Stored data
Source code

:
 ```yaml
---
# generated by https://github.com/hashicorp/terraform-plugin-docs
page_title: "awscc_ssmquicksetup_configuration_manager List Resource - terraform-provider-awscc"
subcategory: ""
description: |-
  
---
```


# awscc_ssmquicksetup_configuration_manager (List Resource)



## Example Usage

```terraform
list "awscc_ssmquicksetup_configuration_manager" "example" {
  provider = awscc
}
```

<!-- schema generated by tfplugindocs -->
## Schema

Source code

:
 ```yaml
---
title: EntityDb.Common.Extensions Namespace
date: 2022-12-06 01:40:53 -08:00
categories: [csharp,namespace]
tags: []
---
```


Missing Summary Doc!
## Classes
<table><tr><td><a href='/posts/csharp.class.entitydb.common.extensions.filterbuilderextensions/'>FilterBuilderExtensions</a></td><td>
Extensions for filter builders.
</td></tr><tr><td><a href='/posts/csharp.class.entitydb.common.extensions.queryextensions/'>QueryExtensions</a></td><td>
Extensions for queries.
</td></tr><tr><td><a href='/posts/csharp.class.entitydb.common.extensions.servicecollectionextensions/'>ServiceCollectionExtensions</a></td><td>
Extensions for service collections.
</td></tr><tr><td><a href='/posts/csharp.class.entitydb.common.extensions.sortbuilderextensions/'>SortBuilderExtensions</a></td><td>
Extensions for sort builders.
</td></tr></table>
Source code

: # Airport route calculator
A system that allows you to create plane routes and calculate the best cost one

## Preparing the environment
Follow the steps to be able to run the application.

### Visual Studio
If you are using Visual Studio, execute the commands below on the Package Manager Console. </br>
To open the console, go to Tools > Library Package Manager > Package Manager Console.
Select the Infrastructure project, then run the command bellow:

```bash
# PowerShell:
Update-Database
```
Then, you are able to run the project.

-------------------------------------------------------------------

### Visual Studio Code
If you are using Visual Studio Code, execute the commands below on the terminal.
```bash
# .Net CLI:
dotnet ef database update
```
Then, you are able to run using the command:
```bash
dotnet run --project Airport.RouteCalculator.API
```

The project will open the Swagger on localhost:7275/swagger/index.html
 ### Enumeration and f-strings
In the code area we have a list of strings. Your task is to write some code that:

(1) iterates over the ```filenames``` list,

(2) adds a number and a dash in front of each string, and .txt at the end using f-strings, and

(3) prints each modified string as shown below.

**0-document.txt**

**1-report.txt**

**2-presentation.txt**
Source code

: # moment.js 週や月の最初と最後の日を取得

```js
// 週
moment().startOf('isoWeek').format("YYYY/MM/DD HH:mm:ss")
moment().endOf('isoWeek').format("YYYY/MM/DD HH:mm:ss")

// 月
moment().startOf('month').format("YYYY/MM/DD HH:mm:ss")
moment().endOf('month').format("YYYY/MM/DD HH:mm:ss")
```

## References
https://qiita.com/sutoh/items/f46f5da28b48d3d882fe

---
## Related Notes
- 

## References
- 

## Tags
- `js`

EXERCISE DIRECTIONS:
Search the data for the string "Resource" and copy each line where it appears.

WRITTEN SOLUTION:
page_title: "awscc_ssmquicksetup_configuration_manager List Resource - terraform-provider-awscc"
# awscc_ssmquicksetup_configuration_manager (List Resource)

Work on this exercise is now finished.